Implementation is tracked in issue 36.

Goals

  • Reduce latency of transactions by moving a round trip from client to server from before reporting success to the user to after reporting success to the user.
  • Not to significantly reduce throughput or increase latency of reads or prewrite.

Requirements and constraints

  • Preserve existing SI, linearizability, and RC properties of transactions.
  • TiDB can report success to the user after all prewrites succeed; before sending further messages to TiKV.
  • Backwards compatible
    • Existing data should still be usable (including transient data such as locks)
    • We can assume that all TiKV nodes will be updated before any TiDB nodes (and before async commit is enabled)
    • Old and new TiKV nodes may exist in the same cluster

Known issues and solutions

Please see this doc.

Implementation

TiDB

  • The user should opt-in to parallel commit; we assume the user has opted in for all nodes for the rest of this document.
  • Each prewrite response will include a min_commit_ts, TiDB will select the largest min_commit_ts as the final commit_ts for the transaction.
  • TiDB can return success to the client before sending the commit message but after receiving success responses for all prewrite messages.
  • If an operation fails because it is locked, TiDB must query the primary lock to find a list of secondaries (a CheckTxnStatus request). It will then send a CheckSecondaryLocks request to each region to get all secondary locks and the min_commit_ts in those locks. If all locks in a success state, it can send the commit message as above. If any lock is not present or rolled back, then the transaction should be rolled back.

TiKV

  • The information stored with each primary key lock should include all keys locked by the transaction and their status.
  • When a prewrite is received, lock the keys with a preliminary ts of the start ts. Query PD for a timestamp, this is returned to TiDB as the min_commit_ts and stored in the lock data for the primary key.
  • When a read is woken up, ensure we check the commit ts, since we might want the old value (I think we do this anyway).
  • Handling a CheckSecondaryLocks message means checking each specified lock, returning min_commit_ts if the lock is in a success state and rolling back the lock if not (including leaving a rollback tombstone).

Protobuf changes

See kvproto/637 and kvproto/651.

Evolution to long term solution

The framework of parallel commit will be in place at the end of the first iteration.
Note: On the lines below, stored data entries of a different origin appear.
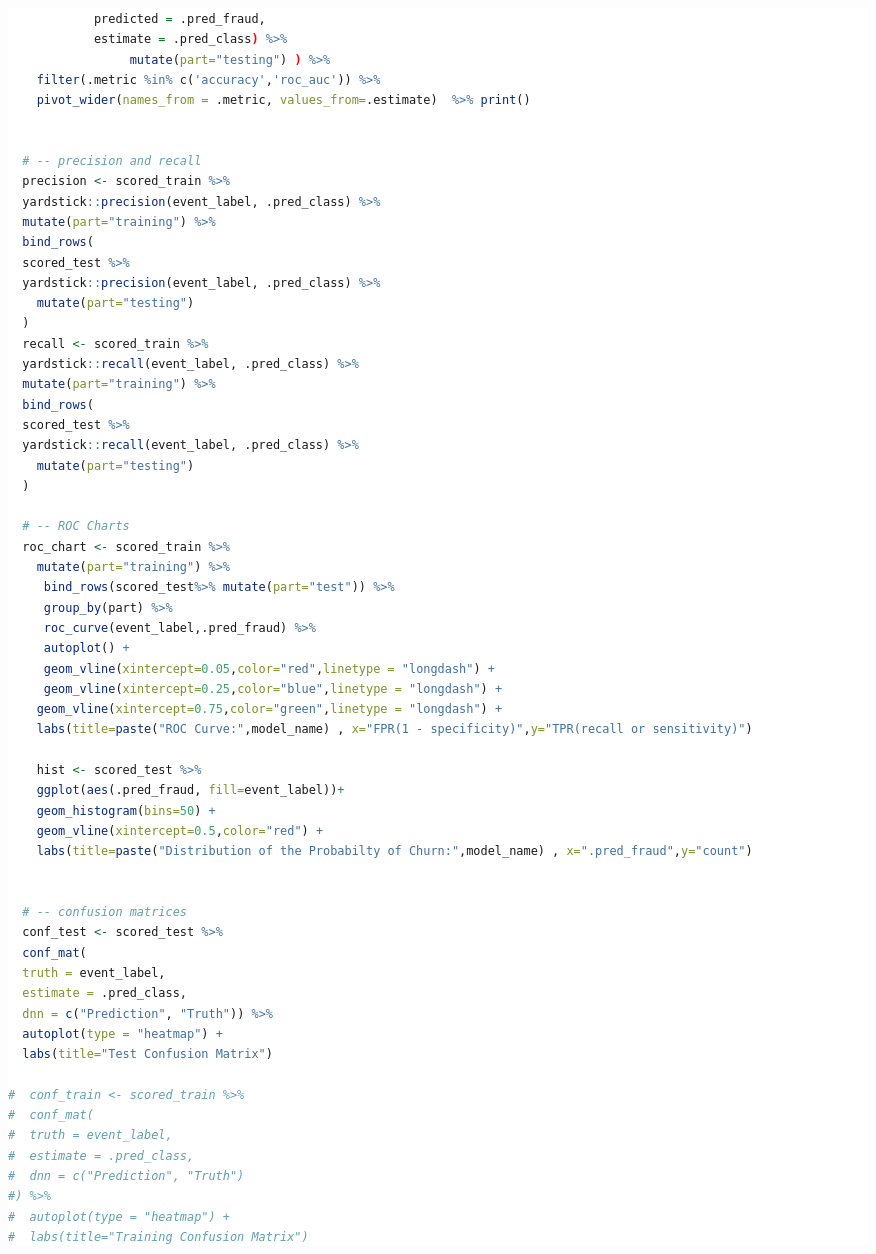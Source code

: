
 ``` r
            predicted = .pred_fraud, 
            estimate = .pred_class) %>%
                 mutate(part="testing") ) %>%
    filter(.metric %in% c('accuracy','roc_auc')) %>%
    pivot_wider(names_from = .metric, values_from=.estimate)  %>% print()
  
  
  # -- precision and recall
  precision <- scored_train %>%
  yardstick::precision(event_label, .pred_class) %>%
  mutate(part="training") %>%
  bind_rows(
  scored_test %>%
  yardstick::precision(event_label, .pred_class) %>%
    mutate(part="testing") 
  )
  recall <- scored_train %>%
  yardstick::recall(event_label, .pred_class) %>%
  mutate(part="training") %>%
  bind_rows(
  scored_test %>%
  yardstick::recall(event_label, .pred_class) %>%
    mutate(part="testing") 
  )

  # -- ROC Charts 
  roc_chart <- scored_train %>%
    mutate(part="training") %>%
     bind_rows(scored_test%>% mutate(part="test")) %>%
     group_by(part) %>%
     roc_curve(event_label,.pred_fraud) %>%
     autoplot() + 
     geom_vline(xintercept=0.05,color="red",linetype = "longdash") +
     geom_vline(xintercept=0.25,color="blue",linetype = "longdash") +
    geom_vline(xintercept=0.75,color="green",linetype = "longdash") +
    labs(title=paste("ROC Curve:",model_name) , x="FPR(1 - specificity)",y="TPR(recall or sensitivity)") 

    hist <- scored_test %>% 
    ggplot(aes(.pred_fraud, fill=event_label))+
    geom_histogram(bins=50) +
    geom_vline(xintercept=0.5,color="red") +
    labs(title=paste("Distribution of the Probabilty of Churn:",model_name) , x=".pred_fraud",y="count") 
    
    
  # -- confusion matrices
  conf_test <- scored_test %>%
  conf_mat(
  truth = event_label,
  estimate = .pred_class,
  dnn = c("Prediction", "Truth")) %>%
  autoplot(type = "heatmap") + 
  labs(title="Test Confusion Matrix")
  
#  conf_train <- scored_train %>%
#  conf_mat(
#  truth = event_label,
#  estimate = .pred_class,
#  dnn = c("Prediction", "Truth")
#) %>%
#  autoplot(type = "heatmap") + 
#  labs(title="Training Confusion Matrix")
```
In a later iteration we should improve the temporary locking mechanism, See parallel-commit-solution-ideas.md for possible improvements.

Open questions

  • There is a problem if the commit_ts calculated during a resolve lock is > pd’s latest ts + 1, that is separate from the problem of non-unique timestamps (but has the same root cause). (#21)
  • Replica read. (#20)
  • Interaction with CDC. (#19)
  • Interaction with binlog. (#19)
  • Missing schema check in TiDB on commit.
  • Interaction with large transactions (there should be no problem, we must ensure that other transactions don't push a async commit transaction's commit_ts).
  • Heartbeats for keeping async commit transactions alive.

Refinements

TiDB

  • TiDB should choose whether or not to use async commit based on the size of the transaction

TiKV

  • When using a preliminary lock, try to wake up reader when we have a commit ts.
  • Use a memlock rather than writing a preliminary lock

Refinement 1

  • For each node, store a local_ts (aka max_ts), this is the largest ts seen by the node or issued by the node + 1. It could be kept per-region if there is lots of contention, but since it a fairly simple lock-free (but not wait-free) update, I would not expect it to be too bad.
    • Note that this is basically a Lamport Clock version of the timestamp, i.e., it is an approximation to PD's current TS.
  • TiDB fetches a timestamp from PD for all prewrites (min_commit_ts). TiKV compares min_commit_ts to local_ts, if local_ts is greater than min_commit_ts, it must fetch a new timestamp from PD, otherwise it can reuse min_commit_ts.

Refinement 2

  • Use the local_ts as the min_commit_ts.
  • Note that this scheme causes duplicate time stamps, and requires one of the proposed solutions.

Refinement 3

1PC

If there is just a single prewrite then TiDB can set a flag on the request, then TiKV can just use the min_commit_ts as the commit_ts and commit the transaction without TiDB sending the final commit message (or taking the risk of )

max_read_ts approach

The coarsest granularity is to maintain max_read_ts and min_commit_ts per region.

The per-range approach:

  • For each region, store in memory (note this general mechanism should be abstracted using a trait so it can be easily upgraded to per-key or other form of locking):
    • A structure of min_commit_tss, a map from each in-progress transaction to the minimum ts at which it may be committed.
    • max_read_ts: the largest start_ts for any transactional read operation for the region (i.e., this value is potentially set on every read).
    • When a TiKV node is started up or becomes leader, max_read_ts is initialised from PD with a new timestamp.
    • When a prewrite is processed, TiKV records the current max_read_ts + 1 as the min_commit_ts for that transaction. min_commit_ts is recorded in each key's lock data structure.
    • When a prewrite is finished, its entry is removed from the min_commit_ts structure. If the prewrite is successful, the min_commit_ts is returned to TiDB in the response.
    • When a read is processed, first it sets the max_read_ts, then it checks its start_ts against the smallest min_commit_ts of any current transaction in the read range. It will block until its start_ts >= min(min_commit_ts)
  • Use Mutex<Timestamp> for max_read_ts

Further refinement:

  • Per-key, rather than per-region, min_commit_ts and max_read_ts
  • Lock-free max_read_ts rather than using a mutex.
Handling non-unique timestamps

See parallel-commit-known-issues-and-solutions.md for discussion.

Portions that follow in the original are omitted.